By Laurie Merrill
GCU News Bureau
For the second year in a row, Grand Canyon University’s Speech and Debate Team has cracked the top 20 out of 152 teams in parliamentary debate rankings.
The National Parliamentary Debate Association listed GCU at No. 17 after calculating points from the season’s start in mid-September to the end of January.
The team also made the top 20 last year after earning a No. 15 spot in January 2016.
The current ranking was tabulated before the team’s wins earlier this month at San Diego State and Point Loma Nazarene universities.
“Once that is added, we will probably move in to the top 15,” said team director Barry Regan, a College of Humanities and Social Sciences instructor.
“We’re excited because we have passed teams that are normally in the top 10,” he said, referring to such rivals as the University of Oregon. “We're happy to see the numbers crunched and our standing properly represented.”
GCU uses a debate style typically practiced by schools in the West. Larger universities with abundant resources often compete in “policy debate,” which centers on one topic each season, Regan said. Such schools can deploy graduate students to exhaustively research the topics.
Parliamentary debate features a different topic every round, a more egalitarian approach in that teams can prepare without additional resources, he said.
In the San Diego State University contest two weeks ago, GCU took first place out of 17 teams, including several that perennially rank in the Top 10 nationally.

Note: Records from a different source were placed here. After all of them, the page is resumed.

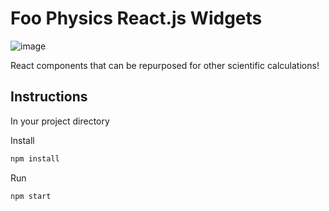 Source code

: # Foo Physics React.js Widgets

![image](https://github.com/niksuyko/sphere-app/assets/152563000/c207e2ea-8233-476c-a9b0-a80b31bbcb30)




React components that can be repurposed for other scientific calculations!

## Instructions

In your project directory

Install
```bash
npm install
```
Run
```bash
npm start
```
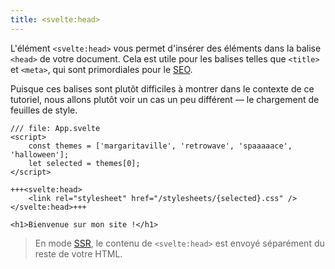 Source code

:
 ```yaml
---
title: <svelte:head>
---
```


L'élément `<svelte:head>` vous permet d'insérer des éléments dans la balise `<head>` de votre document. Cela est utile pour les balises telles que `<title>` et `<meta>`, qui sont primordiales pour le <span class="vo">[SEO](PUBLIC_SVELTE_SITE_URL/docs/web#seo)</span>.

Puisque ces balises sont plutôt difficiles à montrer dans le contexte de ce tutoriel, nous allons plutôt voir un cas un peu différent — le chargement de feuilles de style.

```svelte
/// file: App.svelte
<script>
	const themes = ['margaritaville', 'retrowave', 'spaaaaace', 'halloween'];
	let selected = themes[0];
</script>

+++<svelte:head>
	<link rel="stylesheet" href="/stylesheets/{selected}.css" />
</svelte:head>+++

<h1>Bienvenue sur mon site !</h1>
```

> En mode <span class="vo">[SSR](PUBLIC_SVELTE_SITE_URL/docs/web#ssr)</span>, le contenu de `<svelte:head>` est envoyé séparément du reste de votre HTML.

Leading the way were senior Zachary Kuykendall (first place), junior Kara Sutton (second), freshman Matthew Calderwood (fourth) and freshman JT Winkler (fifth).
At the Point Loma tournament the same weekend, the parliamentary debate partnership of senior Thomas Rotering and sophomore Jasmin Richardson upset the No. 1-ranked partnership in the country, the University of the Pacific’s Dallas Phillips and Paul Villa, in the “Sweet 16” round, Regan said.
To read more about this, click here.
For a story about Regan receiving a prestigious award for his team leadership, click here.
The last regular-season tournament is Sunday, Feb. 26-Tuesday, Feb. 28 at Hastings (Neb.) College. For the first time, GCU will host the national Christian College Forensics Invitational tournament, scheduled for March 17-19.
Other recent successes:
- Kuykendall and Alandzes had a stellar performance at the California State University Long Beach tournament and moved to No. 29 out of 448 ranked partnerships, giving GCU two Top 30 debate pairs for the first time in team history.
- At the Mile High Swing invitational at the University of Utah, Rotering and Sharp reached the “Sweet Sixteen,” which placed them 23rd in the nation out of 392 teams.